### [TASK TO COMPLETE]
Within the lines below, find those that hold the string "getPriceCode" and copy each one.

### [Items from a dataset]
▼

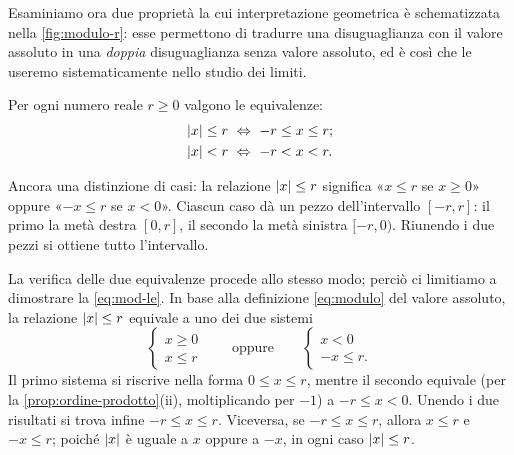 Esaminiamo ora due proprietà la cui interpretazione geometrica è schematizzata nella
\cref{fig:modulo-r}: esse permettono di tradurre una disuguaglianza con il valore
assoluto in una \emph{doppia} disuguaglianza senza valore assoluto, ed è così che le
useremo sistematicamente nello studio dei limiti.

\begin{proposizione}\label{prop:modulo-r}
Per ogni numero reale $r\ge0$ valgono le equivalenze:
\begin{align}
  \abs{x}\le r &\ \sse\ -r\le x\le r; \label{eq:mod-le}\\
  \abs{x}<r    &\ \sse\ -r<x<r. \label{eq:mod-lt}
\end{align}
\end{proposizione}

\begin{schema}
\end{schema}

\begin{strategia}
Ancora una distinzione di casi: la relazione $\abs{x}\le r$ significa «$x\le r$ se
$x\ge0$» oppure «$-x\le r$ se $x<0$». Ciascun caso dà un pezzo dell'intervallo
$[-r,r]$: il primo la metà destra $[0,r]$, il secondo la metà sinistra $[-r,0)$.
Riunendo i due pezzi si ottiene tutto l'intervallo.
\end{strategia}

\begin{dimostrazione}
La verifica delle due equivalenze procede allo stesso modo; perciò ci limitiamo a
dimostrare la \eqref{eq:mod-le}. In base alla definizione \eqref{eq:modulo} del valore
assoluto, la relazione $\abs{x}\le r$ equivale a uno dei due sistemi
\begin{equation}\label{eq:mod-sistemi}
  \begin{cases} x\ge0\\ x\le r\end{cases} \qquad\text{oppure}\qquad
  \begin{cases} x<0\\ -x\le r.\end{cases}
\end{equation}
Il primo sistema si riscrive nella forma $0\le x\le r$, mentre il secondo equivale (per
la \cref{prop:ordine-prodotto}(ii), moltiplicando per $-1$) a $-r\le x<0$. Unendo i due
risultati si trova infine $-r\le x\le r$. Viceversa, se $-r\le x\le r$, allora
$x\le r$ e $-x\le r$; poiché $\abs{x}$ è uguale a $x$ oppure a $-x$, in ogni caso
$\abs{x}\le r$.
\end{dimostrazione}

▲
▼

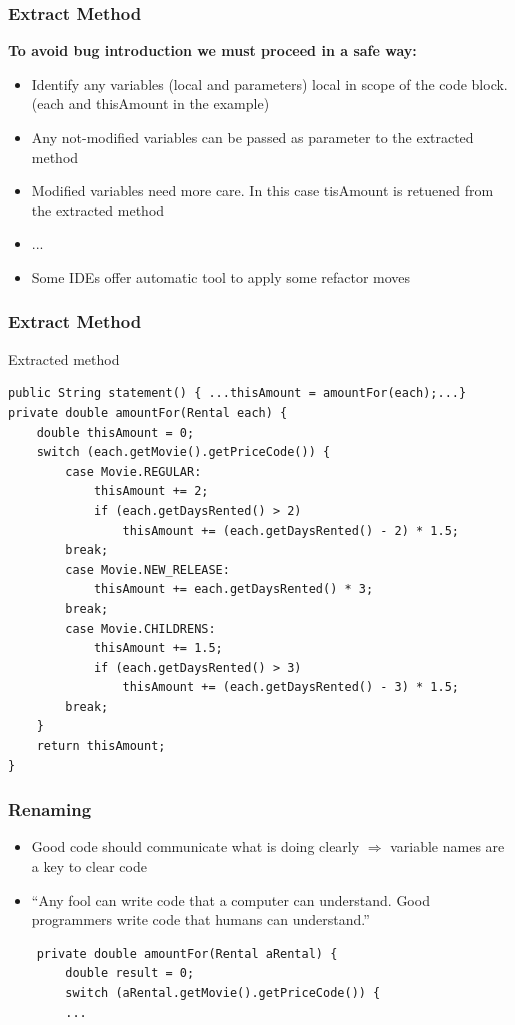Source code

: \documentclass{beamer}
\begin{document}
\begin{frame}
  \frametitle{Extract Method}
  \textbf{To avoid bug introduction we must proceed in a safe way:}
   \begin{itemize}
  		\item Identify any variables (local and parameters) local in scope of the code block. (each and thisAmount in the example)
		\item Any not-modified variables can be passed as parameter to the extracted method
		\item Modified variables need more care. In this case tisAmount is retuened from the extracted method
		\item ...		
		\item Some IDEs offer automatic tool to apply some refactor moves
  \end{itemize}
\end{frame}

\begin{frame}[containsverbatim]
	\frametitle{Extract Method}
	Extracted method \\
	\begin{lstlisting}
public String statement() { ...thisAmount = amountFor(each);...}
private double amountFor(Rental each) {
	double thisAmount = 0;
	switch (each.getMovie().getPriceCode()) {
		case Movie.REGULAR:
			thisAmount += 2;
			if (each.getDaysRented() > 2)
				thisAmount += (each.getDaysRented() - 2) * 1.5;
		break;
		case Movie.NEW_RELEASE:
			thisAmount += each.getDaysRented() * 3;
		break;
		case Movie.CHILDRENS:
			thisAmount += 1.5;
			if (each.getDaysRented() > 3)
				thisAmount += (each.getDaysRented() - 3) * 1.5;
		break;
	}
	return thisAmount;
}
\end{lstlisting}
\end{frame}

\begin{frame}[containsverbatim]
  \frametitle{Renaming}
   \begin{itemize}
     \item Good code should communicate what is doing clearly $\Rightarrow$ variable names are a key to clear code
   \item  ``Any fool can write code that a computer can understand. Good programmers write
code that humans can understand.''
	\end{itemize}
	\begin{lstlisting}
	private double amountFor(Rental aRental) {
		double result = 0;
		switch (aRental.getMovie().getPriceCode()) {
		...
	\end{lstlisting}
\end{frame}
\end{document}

▲
▼

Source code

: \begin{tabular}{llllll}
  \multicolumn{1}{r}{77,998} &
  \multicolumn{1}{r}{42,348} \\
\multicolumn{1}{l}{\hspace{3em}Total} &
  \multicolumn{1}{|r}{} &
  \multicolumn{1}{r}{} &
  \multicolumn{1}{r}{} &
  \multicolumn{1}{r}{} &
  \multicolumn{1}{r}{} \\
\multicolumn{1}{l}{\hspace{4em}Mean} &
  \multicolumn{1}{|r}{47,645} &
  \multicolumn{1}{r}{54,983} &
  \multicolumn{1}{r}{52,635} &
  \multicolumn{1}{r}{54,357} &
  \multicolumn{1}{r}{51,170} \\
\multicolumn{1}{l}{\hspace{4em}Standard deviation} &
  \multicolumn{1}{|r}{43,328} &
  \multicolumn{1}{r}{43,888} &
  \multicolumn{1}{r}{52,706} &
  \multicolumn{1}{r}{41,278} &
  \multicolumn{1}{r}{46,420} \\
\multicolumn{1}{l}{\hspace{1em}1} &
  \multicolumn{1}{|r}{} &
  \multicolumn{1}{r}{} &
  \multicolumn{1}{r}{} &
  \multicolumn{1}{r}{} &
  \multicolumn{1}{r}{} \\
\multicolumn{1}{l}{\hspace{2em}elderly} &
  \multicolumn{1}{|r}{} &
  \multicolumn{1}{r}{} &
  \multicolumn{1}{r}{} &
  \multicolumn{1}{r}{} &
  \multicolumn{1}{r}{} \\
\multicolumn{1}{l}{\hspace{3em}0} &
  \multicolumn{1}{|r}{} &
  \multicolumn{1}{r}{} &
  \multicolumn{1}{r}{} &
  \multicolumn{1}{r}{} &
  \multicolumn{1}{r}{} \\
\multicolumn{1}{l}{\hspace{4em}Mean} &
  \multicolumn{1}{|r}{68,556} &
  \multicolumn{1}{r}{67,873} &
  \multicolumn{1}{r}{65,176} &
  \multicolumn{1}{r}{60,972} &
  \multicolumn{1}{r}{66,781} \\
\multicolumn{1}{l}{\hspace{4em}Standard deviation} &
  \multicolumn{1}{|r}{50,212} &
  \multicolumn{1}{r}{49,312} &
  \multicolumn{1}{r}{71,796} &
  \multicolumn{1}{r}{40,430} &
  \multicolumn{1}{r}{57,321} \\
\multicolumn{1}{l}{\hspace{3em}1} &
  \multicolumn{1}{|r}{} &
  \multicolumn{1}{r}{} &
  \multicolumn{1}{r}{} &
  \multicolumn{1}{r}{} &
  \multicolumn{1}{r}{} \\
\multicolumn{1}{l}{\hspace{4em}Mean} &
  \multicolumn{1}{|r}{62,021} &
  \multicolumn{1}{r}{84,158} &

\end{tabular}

▲

### [TASK RESULT]
	switch (each.getMovie().getPriceCode()) {
		switch (aRental.getMovie().getPriceCode()) {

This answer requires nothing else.